Mercer Wealth, which globally has $160 billion in AUM, plans to boost its AUM in the region to $2-$3bn in the next 2-3 years from the present $1bn, said Yasir AbuShaban, a Dubai-based principal with Mercer Wealth.

Within the next two to three years, we are looking at reaching $2 to $3 billion as a conservative estimate and we do see an opportunity to do so,” said Mr AbuShaban.

Mercer does not directly make investments, but allocates clients’ money they have discretion to, to professional asset managers. They also provide advice to clients.

“We have buying power. We can negotiate on their (client’s) behalf with asset managers to provide them lower fees than they otherwise would have to get on their own,” he added.

Mercer Wealth’s clients include sovereign wealth funds, family offices, and insurance companies among others.

From its office in Dubai, Mercer also looks after Africa, India and Turkey, where they also see opportunity for growth.
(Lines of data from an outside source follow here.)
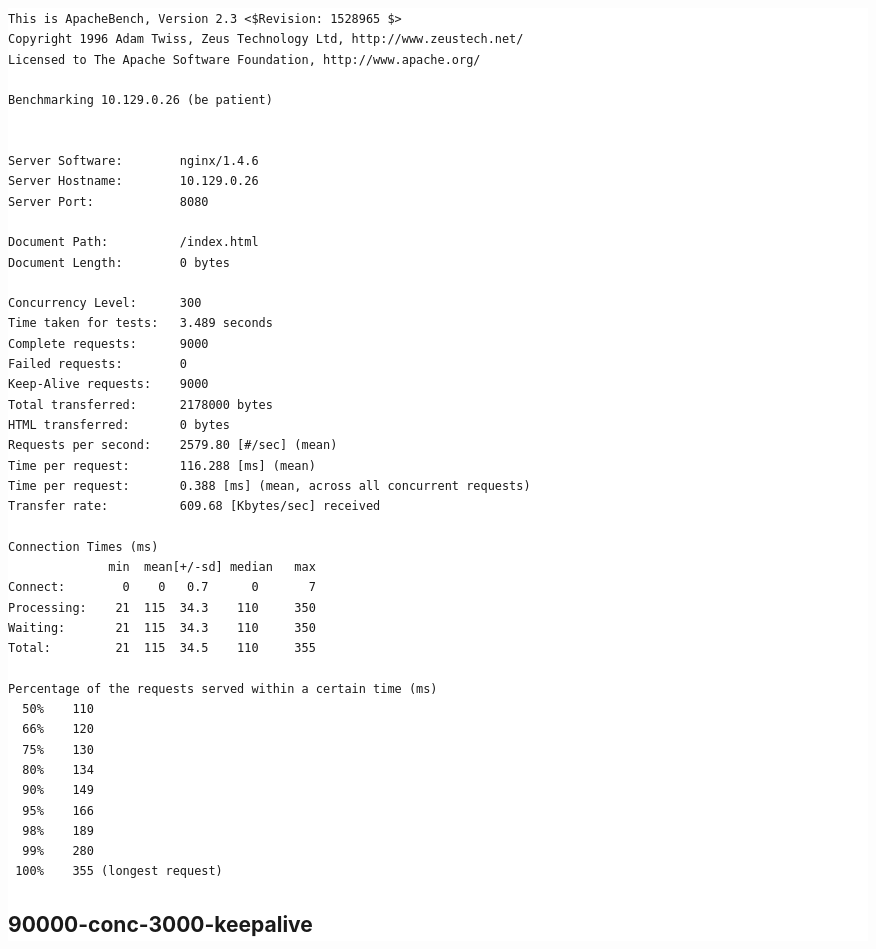 
```
This is ApacheBench, Version 2.3 <$Revision: 1528965 $>
Copyright 1996 Adam Twiss, Zeus Technology Ltd, http://www.zeustech.net/
Licensed to The Apache Software Foundation, http://www.apache.org/

Benchmarking 10.129.0.26 (be patient)


Server Software:        nginx/1.4.6
Server Hostname:        10.129.0.26
Server Port:            8080

Document Path:          /index.html
Document Length:        0 bytes

Concurrency Level:      300
Time taken for tests:   3.489 seconds
Complete requests:      9000
Failed requests:        0
Keep-Alive requests:    9000
Total transferred:      2178000 bytes
HTML transferred:       0 bytes
Requests per second:    2579.80 [#/sec] (mean)
Time per request:       116.288 [ms] (mean)
Time per request:       0.388 [ms] (mean, across all concurrent requests)
Transfer rate:          609.68 [Kbytes/sec] received

Connection Times (ms)
              min  mean[+/-sd] median   max
Connect:        0    0   0.7      0       7
Processing:    21  115  34.3    110     350
Waiting:       21  115  34.3    110     350
Total:         21  115  34.5    110     355

Percentage of the requests served within a certain time (ms)
  50%    110
  66%    120
  75%    130
  80%    134
  90%    149
  95%    166
  98%    189
  99%    280
 100%    355 (longest request)
```

## 90000-conc-3000-keepalive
Wealth creation in Middle East and Africa (MEA) grew 8.5 per cent to $8.1 trillion last year from $7.5tn in 2015, higher than last year’s global average of 6 per cent and the second-highest growth in a region after Asia-Pacific which grew 9.9 per cent, according to consultancy Boston Consulting Group (BCG). In the region, where wealth grew just 1.9 per cent in 2015 compared with 2014, a pickup in oil prices has helped in wealth generation.
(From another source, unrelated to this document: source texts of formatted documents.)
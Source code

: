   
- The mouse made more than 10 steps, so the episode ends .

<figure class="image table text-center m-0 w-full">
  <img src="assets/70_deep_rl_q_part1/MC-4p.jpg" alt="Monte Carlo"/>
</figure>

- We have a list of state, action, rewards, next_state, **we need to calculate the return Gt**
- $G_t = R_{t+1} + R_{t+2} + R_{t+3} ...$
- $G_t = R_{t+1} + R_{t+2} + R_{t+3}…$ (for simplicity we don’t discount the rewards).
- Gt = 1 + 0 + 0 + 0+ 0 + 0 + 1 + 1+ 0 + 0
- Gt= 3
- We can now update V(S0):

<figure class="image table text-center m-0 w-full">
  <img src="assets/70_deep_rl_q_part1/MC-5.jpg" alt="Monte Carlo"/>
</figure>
BCG is forecasting MEA wealth will rise to $12tn by 2021, growing at an annual average of 8 per cent.

Drivers of wealth generation in the region will be split evenly between new wealth creation and growth of performance of existing assets, according to BCG.

Another general trend in the region is clients’ looking for a comprehensive approach to investing, according to Mr AbuShaban.
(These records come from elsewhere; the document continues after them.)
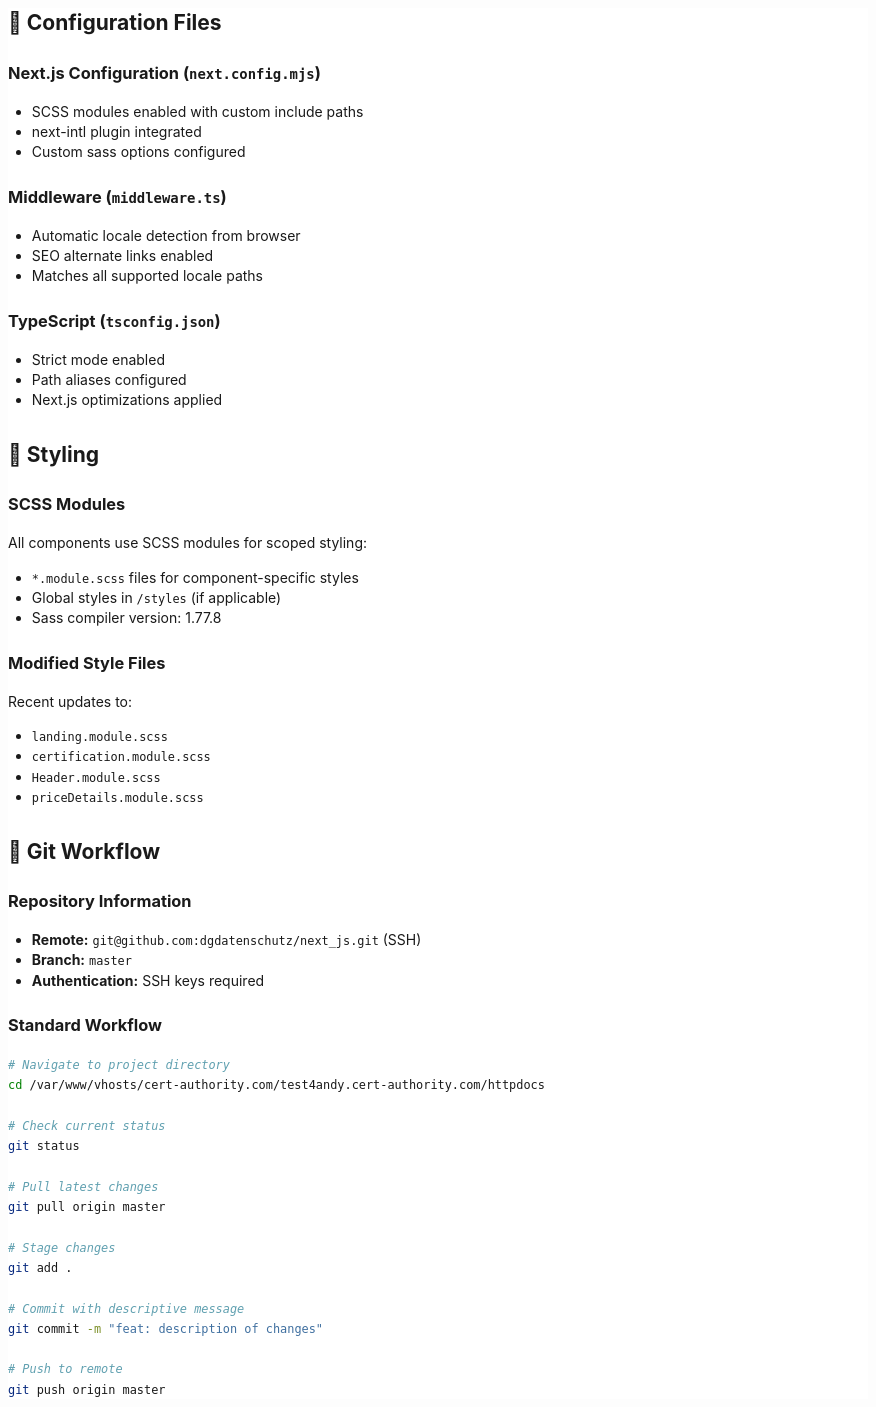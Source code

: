 ## 🔧 Configuration Files

### Next.js Configuration (`next.config.mjs`)
- SCSS modules enabled with custom include paths
- next-intl plugin integrated
- Custom sass options configured

### Middleware (`middleware.ts`)
- Automatic locale detection from browser
- SEO alternate links enabled
- Matches all supported locale paths

### TypeScript (`tsconfig.json`)
- Strict mode enabled
- Path aliases configured
- Next.js optimizations applied

## 🎨 Styling

### SCSS Modules
All components use SCSS modules for scoped styling:
- `*.module.scss` files for component-specific styles
- Global styles in `/styles` (if applicable)
- Sass compiler version: 1.77.8

### Modified Style Files
Recent updates to:
- `landing.module.scss`
- `certification.module.scss`
- `Header.module.scss`
- `priceDetails.module.scss`

## 🔐 Git Workflow

### Repository Information
- **Remote:** `git@github.com:dgdatenschutz/next_js.git` (SSH)
- **Branch:** `master`
- **Authentication:** SSH keys required

### Standard Workflow

```bash
# Navigate to project directory
cd /var/www/vhosts/cert-authority.com/test4andy.cert-authority.com/httpdocs

# Check current status
git status

# Pull latest changes
git pull origin master

# Stage changes
git add .

# Commit with descriptive message
git commit -m "feat: description of changes"

# Push to remote
git push origin master
```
“Institutional investors or some of the families are seeing a slowdown in the available capital they have to invest and in that sense they are looking at optimizing the way they manage their portfolios and making sure they are not investing haphazardly and different parts of their investment are working together,” said Mr AbuShaban.

Some clients also have a higher appetite for risk, given the low interest-rate environment that does not provide enough yield for some institutional investors. These clients are keen to invest in illiquid assets, such as private equity and infrastructure.

“What we have seen is a desire for higher returns in what has been a low-return environment specifically in various fixed income or bonds,” he said.

“In this environment, we have seen a de facto increase in the risk that clients are taking in things like illiquid investments, private equity investments, infrastructure and private debt, those kind of investments were higher illiquidity results in incrementally higher returns.”

The Abu Dhabi Investment Authority, one of the largest sovereign wealth funds, said in its 2016 report that has gradually increased its exposure in direct private equity and private credit transactions, mainly in Asian markets and especially in China and India. The authority’s private equity department focused on structured equities owing to “their defensive characteristics.”